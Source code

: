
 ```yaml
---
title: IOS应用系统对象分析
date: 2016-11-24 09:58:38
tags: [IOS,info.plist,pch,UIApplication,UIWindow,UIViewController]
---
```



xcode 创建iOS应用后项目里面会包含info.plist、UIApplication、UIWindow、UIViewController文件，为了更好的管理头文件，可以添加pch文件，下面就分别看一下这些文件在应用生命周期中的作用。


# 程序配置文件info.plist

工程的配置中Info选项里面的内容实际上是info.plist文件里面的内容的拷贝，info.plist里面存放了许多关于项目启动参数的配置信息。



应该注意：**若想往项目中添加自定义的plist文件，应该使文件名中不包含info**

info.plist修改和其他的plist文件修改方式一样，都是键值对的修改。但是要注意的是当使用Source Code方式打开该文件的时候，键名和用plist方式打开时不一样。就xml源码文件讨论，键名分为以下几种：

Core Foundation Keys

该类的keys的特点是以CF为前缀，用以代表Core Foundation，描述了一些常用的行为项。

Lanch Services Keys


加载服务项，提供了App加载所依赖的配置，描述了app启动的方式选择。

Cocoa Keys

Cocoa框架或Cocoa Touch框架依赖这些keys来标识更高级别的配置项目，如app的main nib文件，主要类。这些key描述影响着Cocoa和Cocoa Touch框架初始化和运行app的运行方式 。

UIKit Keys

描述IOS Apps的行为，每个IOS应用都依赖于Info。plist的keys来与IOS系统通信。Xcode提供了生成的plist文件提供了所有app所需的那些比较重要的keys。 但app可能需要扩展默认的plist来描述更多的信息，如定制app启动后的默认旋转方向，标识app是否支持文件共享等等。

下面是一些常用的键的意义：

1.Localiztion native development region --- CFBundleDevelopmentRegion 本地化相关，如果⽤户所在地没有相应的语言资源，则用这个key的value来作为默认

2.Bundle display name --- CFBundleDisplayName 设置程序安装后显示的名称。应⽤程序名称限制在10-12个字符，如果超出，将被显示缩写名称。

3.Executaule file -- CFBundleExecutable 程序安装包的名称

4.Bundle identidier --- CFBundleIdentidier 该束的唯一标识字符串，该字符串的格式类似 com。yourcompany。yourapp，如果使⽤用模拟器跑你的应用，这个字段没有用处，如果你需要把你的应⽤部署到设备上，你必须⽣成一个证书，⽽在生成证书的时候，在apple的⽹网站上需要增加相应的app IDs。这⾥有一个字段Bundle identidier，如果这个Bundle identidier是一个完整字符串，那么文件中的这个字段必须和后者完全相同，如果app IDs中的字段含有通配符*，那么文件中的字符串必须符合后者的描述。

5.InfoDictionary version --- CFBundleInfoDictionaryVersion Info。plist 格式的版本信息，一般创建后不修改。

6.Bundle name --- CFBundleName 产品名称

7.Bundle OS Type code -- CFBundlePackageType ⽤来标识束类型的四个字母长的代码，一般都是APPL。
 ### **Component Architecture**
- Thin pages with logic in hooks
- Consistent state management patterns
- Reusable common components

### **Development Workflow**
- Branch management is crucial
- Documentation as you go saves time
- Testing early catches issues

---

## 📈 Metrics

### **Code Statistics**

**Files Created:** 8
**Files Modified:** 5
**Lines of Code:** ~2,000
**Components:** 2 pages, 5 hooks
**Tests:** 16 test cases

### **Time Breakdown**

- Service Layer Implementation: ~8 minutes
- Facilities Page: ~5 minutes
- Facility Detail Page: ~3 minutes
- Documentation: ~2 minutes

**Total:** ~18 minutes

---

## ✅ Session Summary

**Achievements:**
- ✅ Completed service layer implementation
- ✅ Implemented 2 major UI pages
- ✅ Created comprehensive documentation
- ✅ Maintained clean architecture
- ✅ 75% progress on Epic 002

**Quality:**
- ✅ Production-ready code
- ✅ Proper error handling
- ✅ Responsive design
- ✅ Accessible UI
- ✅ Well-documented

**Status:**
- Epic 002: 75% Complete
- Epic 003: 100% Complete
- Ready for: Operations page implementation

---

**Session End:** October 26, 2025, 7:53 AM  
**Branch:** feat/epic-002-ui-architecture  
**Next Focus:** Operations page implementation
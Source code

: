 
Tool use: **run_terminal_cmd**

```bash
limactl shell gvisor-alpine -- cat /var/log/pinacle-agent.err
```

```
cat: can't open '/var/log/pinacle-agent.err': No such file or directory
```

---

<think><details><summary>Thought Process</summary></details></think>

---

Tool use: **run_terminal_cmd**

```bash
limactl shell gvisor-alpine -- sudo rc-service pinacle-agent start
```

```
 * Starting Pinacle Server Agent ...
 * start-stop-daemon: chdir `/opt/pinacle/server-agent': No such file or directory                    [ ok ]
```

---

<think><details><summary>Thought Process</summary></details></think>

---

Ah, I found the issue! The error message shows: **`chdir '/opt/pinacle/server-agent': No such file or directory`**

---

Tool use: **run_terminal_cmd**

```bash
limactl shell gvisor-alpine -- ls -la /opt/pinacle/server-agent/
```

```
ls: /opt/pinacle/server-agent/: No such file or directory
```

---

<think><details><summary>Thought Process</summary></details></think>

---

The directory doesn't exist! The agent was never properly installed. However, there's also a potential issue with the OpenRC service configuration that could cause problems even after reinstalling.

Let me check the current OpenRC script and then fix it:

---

····················

◆ **WHAT IS NEEDED**: The full set of records must be transcribed character for character.

◆ **OUTPUT FOR THIS EXERCISE**:
Source code

:
 ```yaml
---
title: IOS应用系统对象分析
date: 2016-11-24 09:58:38
tags: [IOS,info.plist,pch,UIApplication,UIWindow,UIViewController]
---
```



xcode 创建iOS应用后项目里面会包含info.plist、UIApplication、UIWindow、UIViewController文件，为了更好的管理头文件，可以添加pch文件，下面就分别看一下这些文件在应用生命周期中的作用。


# 程序配置文件info.plist

工程的配置中Info选项里面的内容实际上是info.plist文件里面的内容的拷贝，info.plist里面存放了许多关于项目启动参数的配置信息。



应该注意：**若想往项目中添加自定义的plist文件，应该使文件名中不包含info**

info.plist修改和其他的plist文件修改方式一样，都是键值对的修改。但是要注意的是当使用Source Code方式打开该文件的时候，键名和用plist方式打开时不一样。就xml源码文件讨论，键名分为以下几种：

Core Foundation Keys

该类的keys的特点是以CF为前缀，用以代表Core Foundation，描述了一些常用的行为项。

Lanch Services Keys


加载服务项，提供了App加载所依赖的配置，描述了app启动的方式选择。

Cocoa Keys

Cocoa框架或Cocoa Touch框架依赖这些keys来标识更高级别的配置项目，如app的main nib文件，主要类。这些key描述影响着Cocoa和Cocoa Touch框架初始化和运行app的运行方式 。

UIKit Keys

描述IOS Apps的行为，每个IOS应用都依赖于Info。plist的keys来与IOS系统通信。Xcode提供了生成的plist文件提供了所有app所需的那些比较重要的keys。 但app可能需要扩展默认的plist来描述更多的信息，如定制app启动后的默认旋转方向，标识app是否支持文件共享等等。

下面是一些常用的键的意义：

1.Localiztion native development region --- CFBundleDevelopmentRegion 本地化相关，如果⽤户所在地没有相应的语言资源，则用这个key的value来作为默认

2.Bundle display name --- CFBundleDisplayName 设置程序安装后显示的名称。应⽤程序名称限制在10-12个字符，如果超出，将被显示缩写名称。

3.Executaule file -- CFBundleExecutable 程序安装包的名称

4.Bundle identidier --- CFBundleIdentidier 该束的唯一标识字符串，该字符串的格式类似 com。yourcompany。yourapp，如果使⽤用模拟器跑你的应用，这个字段没有用处，如果你需要把你的应⽤部署到设备上，你必须⽣成一个证书，⽽在生成证书的时候，在apple的⽹网站上需要增加相应的app IDs。这⾥有一个字段Bundle identidier，如果这个Bundle identidier是一个完整字符串，那么文件中的这个字段必须和后者完全相同，如果app IDs中的字段含有通配符*，那么文件中的字符串必须符合后者的描述。

5.InfoDictionary version --- CFBundleInfoDictionaryVersion Info。plist 格式的版本信息，一般创建后不修改。

6.Bundle name --- CFBundleName 产品名称

7.Bundle OS Type code -- CFBundlePackageType ⽤来标识束类型的四个字母长的代码，一般都是APPL。
 ### **Component Architecture**
- Thin pages with logic in hooks
- Consistent state management patterns
- Reusable common components

### **Development Workflow**
- Branch management is crucial
- Documentation as you go saves time
- Testing early catches issues

---

## 📈 Metrics

### **Code Statistics**

**Files Created:** 8
**Files Modified:** 5
**Lines of Code:** ~2,000
**Components:** 2 pages, 5 hooks
**Tests:** 16 test cases

### **Time Breakdown**

- Service Layer Implementation: ~8 minutes
- Facilities Page: ~5 minutes
- Facility Detail Page: ~3 minutes
- Documentation: ~2 minutes

**Total:** ~18 minutes

---

## ✅ Session Summary

**Achievements:**
- ✅ Completed service layer implementation
- ✅ Implemented 2 major UI pages
- ✅ Created comprehensive documentation
- ✅ Maintained clean architecture
- ✅ 75% progress on Epic 002

**Quality:**
- ✅ Production-ready code
- ✅ Proper error handling
- ✅ Responsive design
- ✅ Accessible UI
- ✅ Well-documented

**Status:**
- Epic 002: 75% Complete
- Epic 003: 100% Complete
- Ready for: Operations page implementation

---

**Session End:** October 26, 2025, 7:53 AM  
**Branch:** feat/epic-002-ui-architecture  
**Next Focus:** Operations page implementation
Source code

: 
Tool use: **run_terminal_cmd**

```bash
limactl shell gvisor-alpine -- cat /var/log/pinacle-agent.err
```

```
cat: can't open '/var/log/pinacle-agent.err': No such file or directory
```

---

<think><details><summary>Thought Process</summary></details></think>

---

Tool use: **run_terminal_cmd**

```bash
limactl shell gvisor-alpine -- sudo rc-service pinacle-agent start
```

```
 * Starting Pinacle Server Agent ...
 * start-stop-daemon: chdir `/opt/pinacle/server-agent': No such file or directory                    [ ok ]
```

---

<think><details><summary>Thought Process</summary></details></think>

---

Ah, I found the issue! The error message shows: **`chdir '/opt/pinacle/server-agent': No such file or directory`**

---

Tool use: **run_terminal_cmd**

```bash
limactl shell gvisor-alpine -- ls -la /opt/pinacle/server-agent/
```

```
ls: /opt/pinacle/server-agent/: No such file or directory
```

---

<think><details><summary>Thought Process</summary></details></think>

---

The directory doesn't exist! The agent was never properly installed. However, there's also a potential issue with the OpenRC service configuration that could cause problems even after reinstalling.

Let me check the current OpenRC script and then fix it:

---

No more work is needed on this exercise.